L’ex deputato regionale Paolo Ruggirello, detenuto presso il carcere di Santa Maria Capua a Vetere a Caserta, è risultato positivo al test del coronavirus. Ad accertare le sue condizioni di salute determinante è stato l’intervento del Garante per i detenuti della regione Campania, Samuele Ciambriello, che ha accolto l’allarme lanciato dalla figlia, a seguito delle richieste del padre di bisogno di cure, al manifestarsi dei sintomi del virus che si andavano aggravando con il passare dei giorni. La sua condizione è peggiorata dal 25 marzo all’1 aprile, ma il test è stato effettuato solo nella giornata di venerdì 3.

La richiesta di scarcerazione per motivi di salute, avanzata dai suoi legali, era stata respinta in quanto la documentazione sanitaria acquisita dall’istituto penitenziario non lasciava emergere la gravità della situazione; in carcere, non avevano avuto seguito le richieste di Ruggirello per effettuare il tampone, anche a sue spese.
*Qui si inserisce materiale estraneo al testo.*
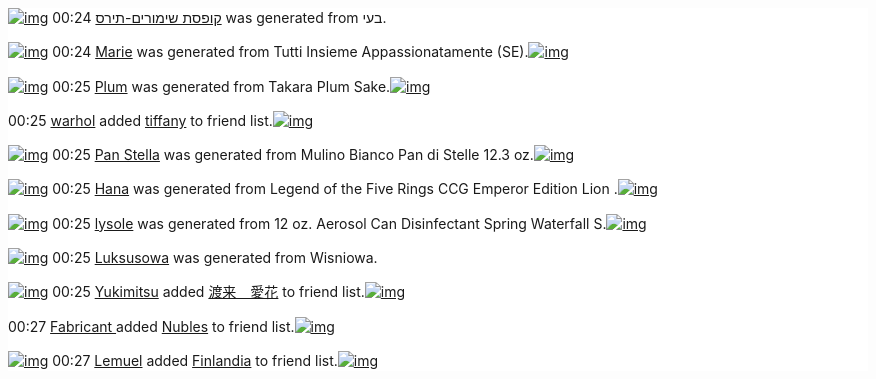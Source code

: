 [![img](http://img69.imageshack.us/img69/6788/2tdg.png)](http://www.barcodekanojo.com/kanojo/2630829/%D7%A7%D7%95%D7%A4%D7%A1%D7%AA%20%D7%A9%D7%99%D7%9E%D7%95%D7%A8%D7%99%D7%9D-%D7%AA%D7%99%D7%A8%D7%A1) 00:24 [קופסת שימורים-תירס](http://www.barcodekanojo.com/kanojo/2630829/%D7%A7%D7%95%D7%A4%D7%A1%D7%AA%20%D7%A9%D7%99%D7%9E%D7%95%D7%A8%D7%99%D7%9D-%D7%AA%D7%99%D7%A8%D7%A1) was generated from בעי.

[![img](http://img208.imageshack.us/img208/9079/vu9k.png)](http://www.barcodekanojo.com/kanojo/2630830/Marie) 00:24 [Marie](http://www.barcodekanojo.com/kanojo/2630830/Marie) was generated from Tutti Insieme Appassionatamente (SE).[![img](http://img59.imageshack.us/img59/8383/59m9.jpg)](http://www.barcodekanojo.com/product_images/barcode/5125623/1384701842/Tutti%20Insieme%20Appassionatamente%20%28SE%29.jpg) 

[![img](http://img34.imageshack.us/img34/4709/c15y.png)](http://www.barcodekanojo.com/kanojo/2630831/Plum) 00:25 [Plum](http://www.barcodekanojo.com/kanojo/2630831/Plum) was generated from Takara Plum Sake.[![img](http://img818.imageshack.us/img818/8945/9ut0.jpg)](http://www.barcodekanojo.com/product_images/barcode/4641282/1369323181/sake.jpg) 

00:25 [warhol](http://www.barcodekanojo.com/user/418183/warhol) added [tiffany](http://www.barcodekanojo.com/kanojo/459205/tiffany) to friend list.[![img](http://img196.imageshack.us/img196/2863/yoji.png)](http://www.barcodekanojo.com/kanojo/459205/tiffany) 

[![img](http://img46.imageshack.us/img46/9251/fuvx.png)](http://www.barcodekanojo.com/kanojo/2630832/Pan%20Stella) 00:25 [Pan Stella](http://www.barcodekanojo.com/kanojo/2630832/Pan%20Stella) was generated from Mulino Bianco Pan di Stelle 12.3 oz.[![img](http://img13.imageshack.us/img13/8236/dze2.jpg)](http://www.barcodekanojo.com/product_images/barcode/5125626/1384701891/Mulino%20Bianco%20Pan%20di%20Stelle%2012.3%20oz.jpg) 

[![img](http://img819.imageshack.us/img819/1778/gmth.png)](http://www.barcodekanojo.com/kanojo/2630833/Hana) 00:25 [Hana](http://www.barcodekanojo.com/kanojo/2630833/Hana) was generated from Legend of the Five Rings CCG Emperor Edition Lion .[![img](http://img593.imageshack.us/img593/2857/kn7a.jpg)](http://www.barcodekanojo.com/product_images/barcode/5125627/1384701898/Legend%20of%20the%20Five%20Rings%20CCG%20Emperor%20Edition%20Lion%20.jpg) 

[![img](http://img6.imageshack.us/img6/6716/fxdo.png)](http://www.barcodekanojo.com/kanojo/2630834/lysole) 00:25 [lysole](http://www.barcodekanojo.com/kanojo/2630834/lysole) was generated from 12 oz. Aerosol Can Disinfectant Spring Waterfall S.[![img](http://img850.imageshack.us/img850/4987/gstl.jpg)](http://www.barcodekanojo.com/product_images/barcode/5125628/1384701900/12%20oz.%20Aerosol%20Can%20Disinfectant%20Spring%20Waterfall%20S.jpg) 

[![img](http://img14.imageshack.us/img14/3853/vqht.png)](http://www.barcodekanojo.com/kanojo/2630835/Luksusowa) 00:25 [Luksusowa](http://www.barcodekanojo.com/kanojo/2630835/Luksusowa) was generated from Wisniowa.

[![img](http://img850.imageshack.us/img850/337/nzuq.jpg)](http://www.barcodekanojo.com/user/417082/Yukimitsu) 00:25 [Yukimitsu](http://www.barcodekanojo.com/user/417082/Yukimitsu) added [渡来　愛花](http://www.barcodekanojo.com/kanojo/2295962/%E6%B8%A1%E6%9D%A5%E3%80%80%E6%84%9B%E8%8A%B1) to friend list.[![img](http://img440.imageshack.us/img440/1756/q9g5.png)](http://www.barcodekanojo.com/kanojo/2295962/%E6%B8%A1%E6%9D%A5%E3%80%80%E6%84%9B%E8%8A%B1) 

00:27 [Fabricant ](http://www.barcodekanojo.com/user/418245/Fabricant%20) added [Nubles](http://www.barcodekanojo.com/kanojo/2616505/Nubles) to friend list.[![img](http://img21.imageshack.us/img21/2695/ranj.png)](http://www.barcodekanojo.com/kanojo/2616505/Nubles) 

[![img](http://img32.imageshack.us/img32/9212/zmmj.jpg)](http://www.barcodekanojo.com/user/399321/Lemuel) 00:27 [Lemuel](http://www.barcodekanojo.com/user/399321/Lemuel) added [Finlandia](http://www.barcodekanojo.com/kanojo/2482087/Finlandia) to friend list.[![img](http://img844.imageshack.us/img844/6917/t53t.png)](http://www.barcodekanojo.com/kanojo/2482087/Finlandia) 

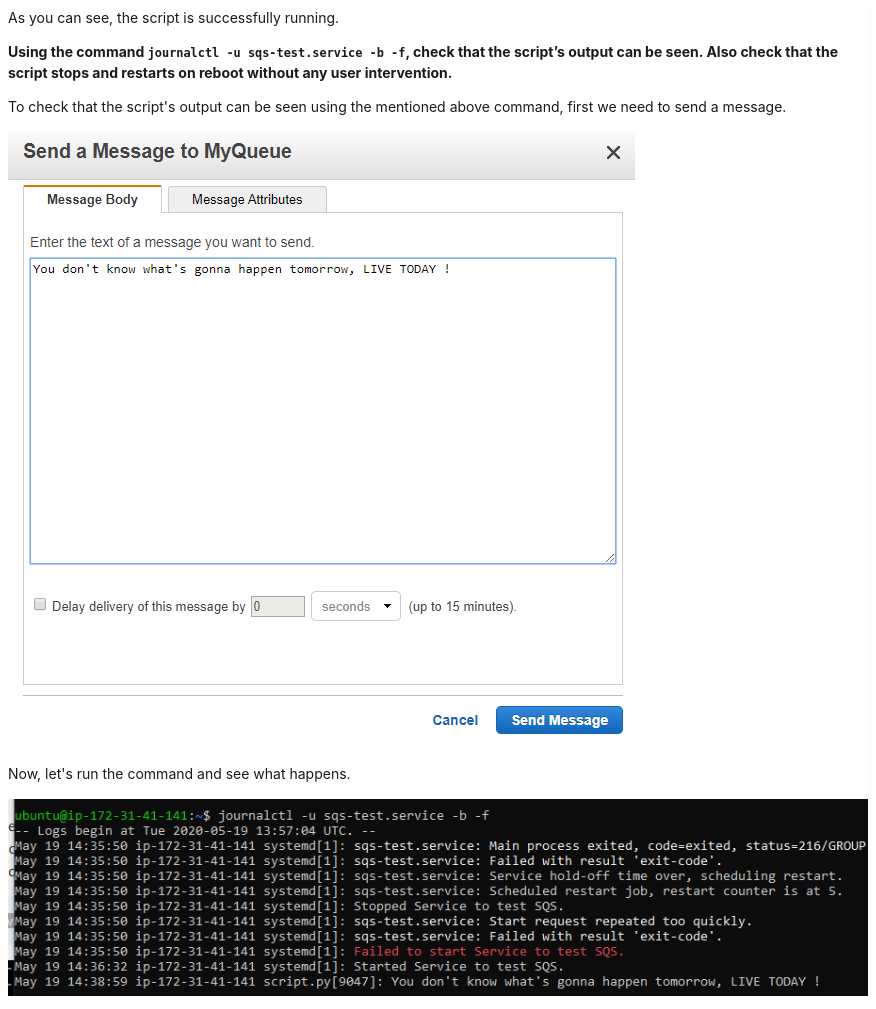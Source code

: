 As you can see, the script is successfully running.

**Using the command `journalctl -u sqs-test.service -b -f`, check that the script’s output can be seen. Also check that the script stops and restarts on reboot without any user intervention.**

To check that the script's output can be seen using the mentioned above command, first we need to send a message.

![](img/systemd-msg.png)

Now, let's run the command and see what happens.

![](img/systemd-running-msg.png)
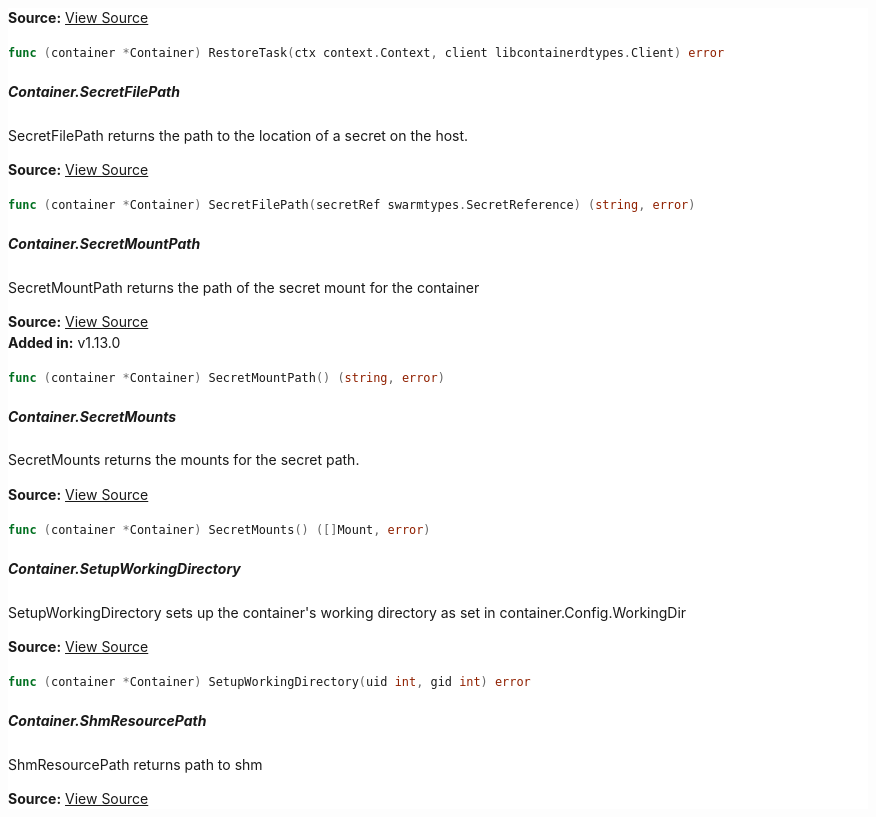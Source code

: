 **Source:** [View Source](https://github.com/docker/docker/blob/v28.3.0/container/container.go#L809)  

```go
func (container *Container) RestoreTask(ctx context.Context, client libcontainerdtypes.Client) error
```

##### Container.SecretFilePath

SecretFilePath returns the path to the location of a secret on the host.

**Source:** [View Source](https://github.com/docker/docker/blob/v28.3.0/container/container.go#L741)  

```go
func (container *Container) SecretFilePath(secretRef swarmtypes.SecretReference) (string, error)
```

##### Container.SecretMountPath

SecretMountPath returns the path of the secret mount for the container

**Source:** [View Source](https://github.com/docker/docker/blob/v28.3.0/container/container.go#L736)  
**Added in:** v1.13.0

```go
func (container *Container) SecretMountPath() (string, error)
```

##### Container.SecretMounts

SecretMounts returns the mounts for the secret path.

**Source:** [View Source](https://github.com/docker/docker/blob/v28.3.0/container/container_unix.go#L200)  

```go
func (container *Container) SecretMounts() ([]Mount, error)
```

##### Container.SetupWorkingDirectory

SetupWorkingDirectory sets up the container's working directory as set in container.Config.WorkingDir

**Source:** [View Source](https://github.com/docker/docker/blob/v28.3.0/container/container.go#L324)  

```go
func (container *Container) SetupWorkingDirectory(uid int, gid int) error
```

##### Container.ShmResourcePath

ShmResourcePath returns path to shm

**Source:** [View Source](https://github.com/docker/docker/blob/v28.3.0/container/container_unix.go#L134)  
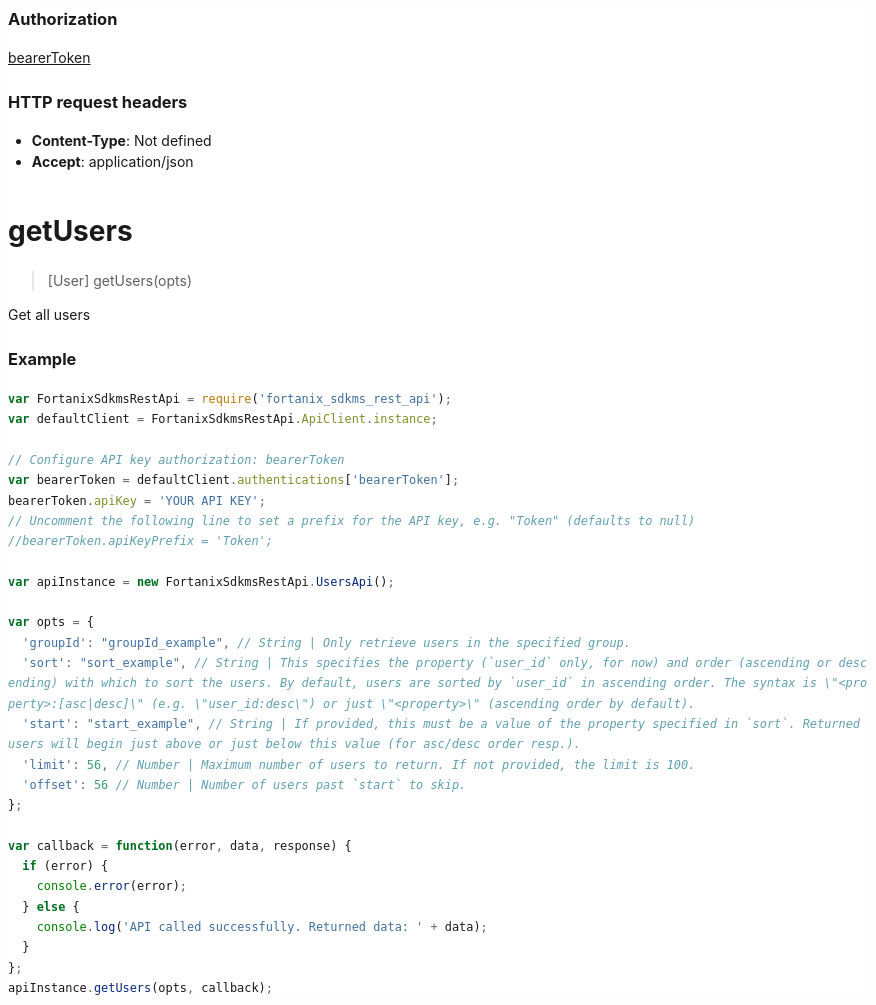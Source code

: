### Authorization

[bearerToken](../README.md#bearerToken)

### HTTP request headers

 - **Content-Type**: Not defined
 - **Accept**: application/json

<a name="getUsers"></a>
# **getUsers**
> [User] getUsers(opts)

Get all users

### Example
```javascript
var FortanixSdkmsRestApi = require('fortanix_sdkms_rest_api');
var defaultClient = FortanixSdkmsRestApi.ApiClient.instance;

// Configure API key authorization: bearerToken
var bearerToken = defaultClient.authentications['bearerToken'];
bearerToken.apiKey = 'YOUR API KEY';
// Uncomment the following line to set a prefix for the API key, e.g. "Token" (defaults to null)
//bearerToken.apiKeyPrefix = 'Token';

var apiInstance = new FortanixSdkmsRestApi.UsersApi();

var opts = { 
  'groupId': "groupId_example", // String | Only retrieve users in the specified group.
  'sort': "sort_example", // String | This specifies the property (`user_id` only, for now) and order (ascending or descending) with which to sort the users. By default, users are sorted by `user_id` in ascending order. The syntax is \"<property>:[asc|desc]\" (e.g. \"user_id:desc\") or just \"<property>\" (ascending order by default). 
  'start': "start_example", // String | If provided, this must be a value of the property specified in `sort`. Returned users will begin just above or just below this value (for asc/desc order resp.). 
  'limit': 56, // Number | Maximum number of users to return. If not provided, the limit is 100.
  'offset': 56 // Number | Number of users past `start` to skip.
};

var callback = function(error, data, response) {
  if (error) {
    console.error(error);
  } else {
    console.log('API called successfully. Returned data: ' + data);
  }
};
apiInstance.getUsers(opts, callback);
```
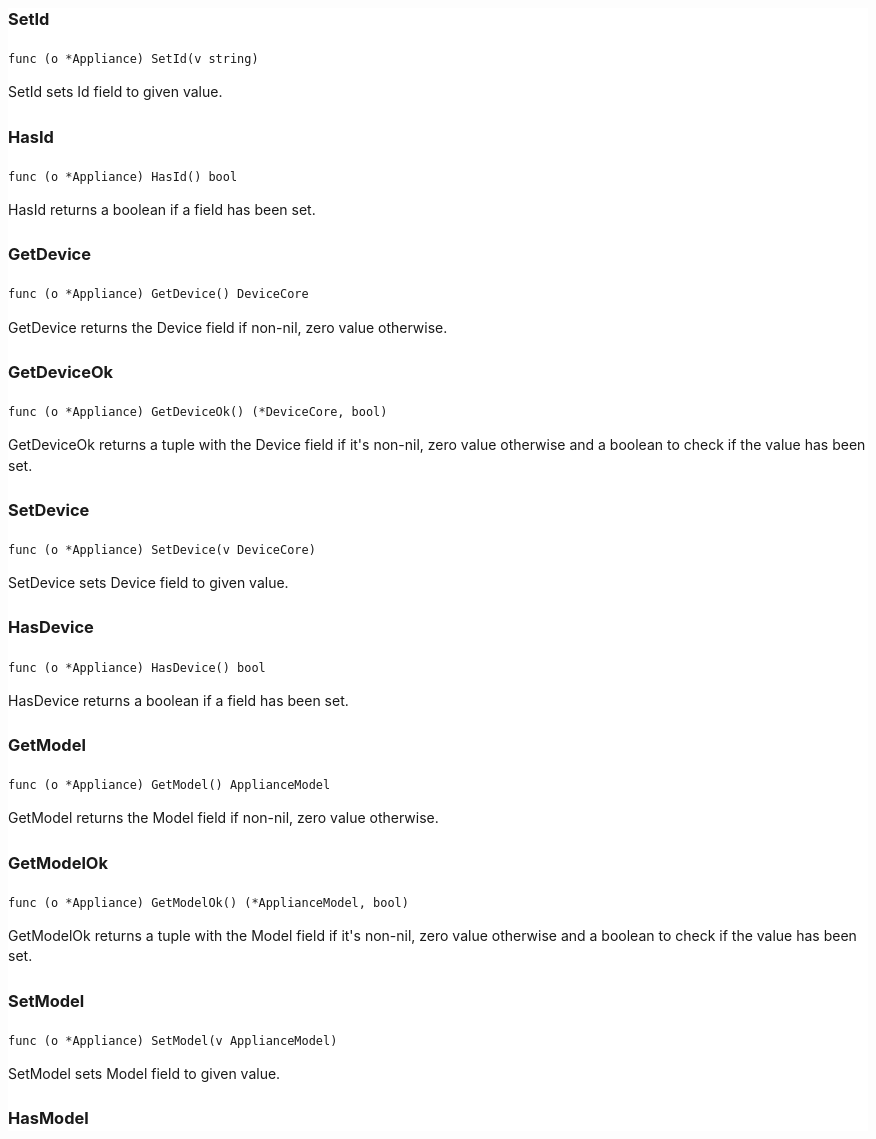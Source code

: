 ### SetId

`func (o *Appliance) SetId(v string)`

SetId sets Id field to given value.

### HasId

`func (o *Appliance) HasId() bool`

HasId returns a boolean if a field has been set.

### GetDevice

`func (o *Appliance) GetDevice() DeviceCore`

GetDevice returns the Device field if non-nil, zero value otherwise.

### GetDeviceOk

`func (o *Appliance) GetDeviceOk() (*DeviceCore, bool)`

GetDeviceOk returns a tuple with the Device field if it's non-nil, zero value otherwise
and a boolean to check if the value has been set.

### SetDevice

`func (o *Appliance) SetDevice(v DeviceCore)`

SetDevice sets Device field to given value.

### HasDevice

`func (o *Appliance) HasDevice() bool`

HasDevice returns a boolean if a field has been set.

### GetModel

`func (o *Appliance) GetModel() ApplianceModel`

GetModel returns the Model field if non-nil, zero value otherwise.

### GetModelOk

`func (o *Appliance) GetModelOk() (*ApplianceModel, bool)`

GetModelOk returns a tuple with the Model field if it's non-nil, zero value otherwise
and a boolean to check if the value has been set.

### SetModel

`func (o *Appliance) SetModel(v ApplianceModel)`

SetModel sets Model field to given value.

### HasModel
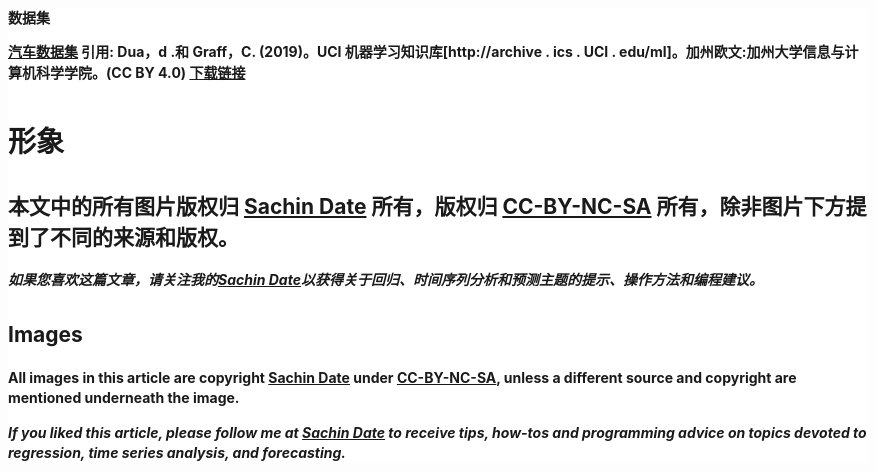 **数据集**

**[**汽车数据集**](https://archive.ics.uci.edu/ml/datasets/automobile) **引用:** Dua，d .和 Graff，C. (2019)。UCI 机器学习知识库[http://archive . ics . UCI . edu/ml]。加州欧文:加州大学信息与计算机科学学院。(CC BY 4.0) [**下载链接**](https://gist.github.com/sachinsdate/402daa205e93a389d0f7023439588774)**

# **形象**

## **本文中的所有图片版权归 [Sachin Date](https://www.linkedin.com/in/sachindate/) 所有，版权归 [CC-BY-NC-SA](https://creativecommons.org/licenses/by-nc-sa/4.0/) 所有，除非图片下方提到了不同的来源和版权。**

***如果您喜欢这篇文章，请关注我的*[***Sachin Date***](https://timeseriesreasoning.medium.com)*以获得关于回归、时间序列分析和预测主题的提示、操作方法和编程建议。***

## **Images**

**All images in this article are copyright [Sachin Date](https://www.linkedin.com/in/sachindate/) under [CC-BY-NC-SA](https://creativecommons.org/licenses/by-nc-sa/4.0/), unless a different source and copyright are mentioned underneath the image.**

***If you liked this article, please follow me at* [***Sachin Date***](https://timeseriesreasoning.medium.com) *to receive tips, how-tos and programming advice on topics devoted to regression, time series analysis, and forecasting.***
Nel carcere casertano erano stati contagiati il dirigente medico e altri due infermieri; circa 70 tamponi sono stati effettuati sul personale sanitario. I familiari, da venerdì scorso non hanno avuto alcun modo di mettersi in contatto con Ruggirello, e neanche con i medici dell’ospedale per conoscerne le condizioni di salute.